Exercise objective:
Check each line of the entries below for the string "operator"; copy every line where it appears.

Source data:
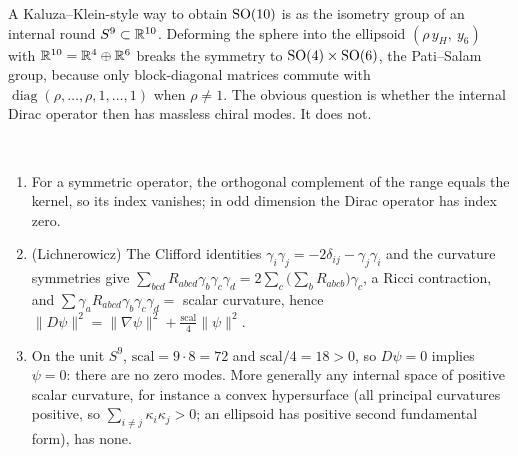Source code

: A Kaluza--Klein-style way to obtain $\SO(10)$ is as the isometry group of an internal round $S^9\subset\RR^{10}$. Deforming the sphere into the ellipsoid $(\rho\,y_H,\ y_6)$ with $\RR^{10}=\RR^4\oplus\RR^6$ breaks the symmetry to $\SO(4)\times\SO(6)$, the Pati--Salam group, because only block-diagonal matrices commute with $\operatorname{diag}(\rho,\dots,\rho,1,\dots,1)$ when $\rho\ne1$. The obvious question is whether the internal Dirac operator then has massless chiral modes. It does not.

\begin{theorem}\label{thm:s9nogo}\ver\nogo\
\begin{enumerate}[label=(\roman*)]
\item For a symmetric operator, the orthogonal complement of the range equals the kernel, so its index vanishes; in odd dimension the Dirac operator has index zero.
\item (Lichnerowicz) The Clifford identities $\gamma_i\gamma_j=-2\delta_{ij}-\gamma_j\gamma_i$ and the curvature symmetries give $\sum_{bcd}R_{abcd}\gamma_b\gamma_c\gamma_d=2\sum_c\bigl(\sum_bR_{abcb}\bigr)\gamma_c$, a Ricci contraction, and $\sum\gamma_aR_{abcd}\gamma_b\gamma_c\gamma_d=$ scalar curvature, hence $\|D\psi\|^2=\|\nabla\psi\|^2+\frac{\mathrm{scal}}4\|\psi\|^2$.
\item On the unit $S^9$, $\mathrm{scal}=9\cdot8=72$ and $\mathrm{scal}/4=18>0$, so $D\psi=0$ implies $\psi=0$: there are no zero modes. More generally any internal space of positive scalar curvature, for instance a convex hypersurface (all principal curvatures positive, so $\sum_{i\ne j}\kappa_i\kappa_j>0$; an ellipsoid has positive second fundamental form), has none.
\end{enumerate}
\end{theorem}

Response area:
: A Kaluza--Klein-style way to obtain $\SO(10)$ is as the isometry group of an internal round $S^9\subset\RR^{10}$. Deforming the sphere into the ellipsoid $(\rho\,y_H,\ y_6)$ with $\RR^{10}=\RR^4\oplus\RR^6$ breaks the symmetry to $\SO(4)\times\SO(6)$, the Pati--Salam group, because only block-diagonal matrices commute with $\operatorname{diag}(\rho,\dots,\rho,1,\dots,1)$ when $\rho\ne1$. The obvious question is whether the internal Dirac operator then has massless chiral modes. It does not.
\item For a symmetric operator, the orthogonal complement of the range equals the kernel, so its index vanishes; in odd dimension the Dirac operator has index zero.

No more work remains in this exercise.